There will be an Internet2 at some point.  TCP/IP was invented in 1974.  Four decades is a long time.  Some people may stay on the original internet but most will have moved on to the new Internet by then.


Title: Re: What happens in the end?
Post by: roslinpl on March 23, 2014, 04:38:16 PM
There will be Bitcoin2 or something as good as Bitcoin so after all Bitcoin mined - miners will perhaps change the coin  to mine  but some will stay as support - but I think Bitcoin will be not very good then :) after 20 years a looooooot things will change :)

There will be an Internet2 at some point.  TCP/IP was invented in 1974.  Four decades is a long time.  Some people may stay on the original internet but most will have moved on to the new Internet by then.

I get what you mean :)

And yes - maybe you are right and I am wrong.

Maybe bitcoin will stay as long as TCP/IP or longer. I don't know that for sure. Nobody know that.

This is why this sub is called "Mining speculations" :)

Because we cannot say someone is right... :)


Title: Re: What happens in the end?
Post by: xingqiaoyin on March 23, 2014, 04:46:30 PM
You know this discussion reminds me of the Y2K problem.
But  it's reversed, we are anticipating a problem which will come in 2140.
I'm sure as time comes along we will see this become a non-issue.


Title: Re: What happens in the end?
Post by: Korbman on March 23, 2014, 04:59:21 PM
You know this discussion reminds me of the Y2K problem.
But  it's reversed, we are anticipating a problem which will come in 2140.
I'm sure as time comes along we will see this become a non-issue.

Sort of. The block reward drops to 0 in 2140, sure, but we'll be seeing the importance of a growing Bitcoin network (thus more transactions / revenue based on fees) far sooner than that. The next reward halving comes in 2016, following the drop that happens every 4 years or so. By ~2032, the reward will be under BTC1.0...so either the price per BTC has to skyrocket to cover expenses incurred by mining, or the amount of fees earned has to make up for it.


Title: Re: What happens in the end?
Post by: roslinpl on March 23, 2014, 05:11:08 PM
You know this discussion reminds me of the Y2K problem.
But  it's reversed, we are anticipating a problem which will come in 2140.
I'm sure as time comes along we will see this become a non-issue.

I can agree with this type of thinking :)

But - maybe you don't know but Y2K problem was indeed a quite big for databases... and there was a lot of work to make it works correctly. But almost non-issue.

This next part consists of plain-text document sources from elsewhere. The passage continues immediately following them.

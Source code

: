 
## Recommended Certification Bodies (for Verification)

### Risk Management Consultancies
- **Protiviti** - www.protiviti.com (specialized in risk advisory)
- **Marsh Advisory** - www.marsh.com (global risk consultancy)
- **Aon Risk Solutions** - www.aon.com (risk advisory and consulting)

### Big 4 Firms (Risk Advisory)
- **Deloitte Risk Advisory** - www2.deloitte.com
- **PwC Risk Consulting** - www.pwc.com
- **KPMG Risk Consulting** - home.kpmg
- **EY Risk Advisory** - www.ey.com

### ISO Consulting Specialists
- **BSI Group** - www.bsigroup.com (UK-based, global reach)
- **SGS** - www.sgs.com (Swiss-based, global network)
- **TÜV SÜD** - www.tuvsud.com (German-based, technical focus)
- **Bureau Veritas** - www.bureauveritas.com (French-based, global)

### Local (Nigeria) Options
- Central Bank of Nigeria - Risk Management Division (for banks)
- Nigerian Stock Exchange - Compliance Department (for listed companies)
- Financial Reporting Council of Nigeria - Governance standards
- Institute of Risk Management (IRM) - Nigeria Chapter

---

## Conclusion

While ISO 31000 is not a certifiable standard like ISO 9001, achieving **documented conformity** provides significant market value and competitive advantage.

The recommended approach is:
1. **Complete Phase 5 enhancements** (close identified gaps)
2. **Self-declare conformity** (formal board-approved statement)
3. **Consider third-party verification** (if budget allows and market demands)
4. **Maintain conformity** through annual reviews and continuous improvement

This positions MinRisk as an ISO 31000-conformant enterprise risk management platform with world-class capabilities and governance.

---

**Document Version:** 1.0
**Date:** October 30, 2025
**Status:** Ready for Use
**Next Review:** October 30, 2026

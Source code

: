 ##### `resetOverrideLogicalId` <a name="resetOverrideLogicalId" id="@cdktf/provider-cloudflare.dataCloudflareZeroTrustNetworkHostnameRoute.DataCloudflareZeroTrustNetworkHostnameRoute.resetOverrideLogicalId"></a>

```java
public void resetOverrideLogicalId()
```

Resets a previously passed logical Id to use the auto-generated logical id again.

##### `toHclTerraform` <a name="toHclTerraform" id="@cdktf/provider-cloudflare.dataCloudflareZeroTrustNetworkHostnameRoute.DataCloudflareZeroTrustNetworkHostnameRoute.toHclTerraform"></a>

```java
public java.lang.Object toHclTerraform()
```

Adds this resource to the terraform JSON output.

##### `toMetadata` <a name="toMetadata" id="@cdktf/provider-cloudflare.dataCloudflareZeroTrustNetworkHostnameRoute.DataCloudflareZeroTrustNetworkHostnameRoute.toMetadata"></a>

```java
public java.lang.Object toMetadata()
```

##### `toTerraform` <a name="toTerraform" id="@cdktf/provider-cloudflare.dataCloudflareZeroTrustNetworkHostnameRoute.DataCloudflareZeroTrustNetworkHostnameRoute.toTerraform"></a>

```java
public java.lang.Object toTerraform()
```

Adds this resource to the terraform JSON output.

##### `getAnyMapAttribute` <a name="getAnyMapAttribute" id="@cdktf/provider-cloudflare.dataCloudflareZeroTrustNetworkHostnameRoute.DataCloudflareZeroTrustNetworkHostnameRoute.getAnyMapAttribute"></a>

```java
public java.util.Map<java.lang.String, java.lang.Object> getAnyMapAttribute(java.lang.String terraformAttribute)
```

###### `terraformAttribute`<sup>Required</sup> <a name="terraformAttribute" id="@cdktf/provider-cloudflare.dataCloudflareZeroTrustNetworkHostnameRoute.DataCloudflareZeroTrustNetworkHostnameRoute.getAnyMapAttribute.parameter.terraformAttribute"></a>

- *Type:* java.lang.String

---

Title: Re: What happens in the end?
Post by: xingqiaoyin on April 05, 2014, 07:54:36 PM
Bitcoin will become mainstream.
Banking will obselete as people have all realized the dirty secrets of money.
All financial transactions are decentralized.
ASIC chip of 1PHash/sec is so cheap power consumption is just what cellphone antenna consumes.
Communication devices like smartphone or wristwatches will have that ASIC.
ASIC chip mining will no longer be a rewarding process but a necessary routine to sutain decentralized way of life. Just like you have to have a phone to communicate.

Rewards from mining tx comes as side benefit like a lottery.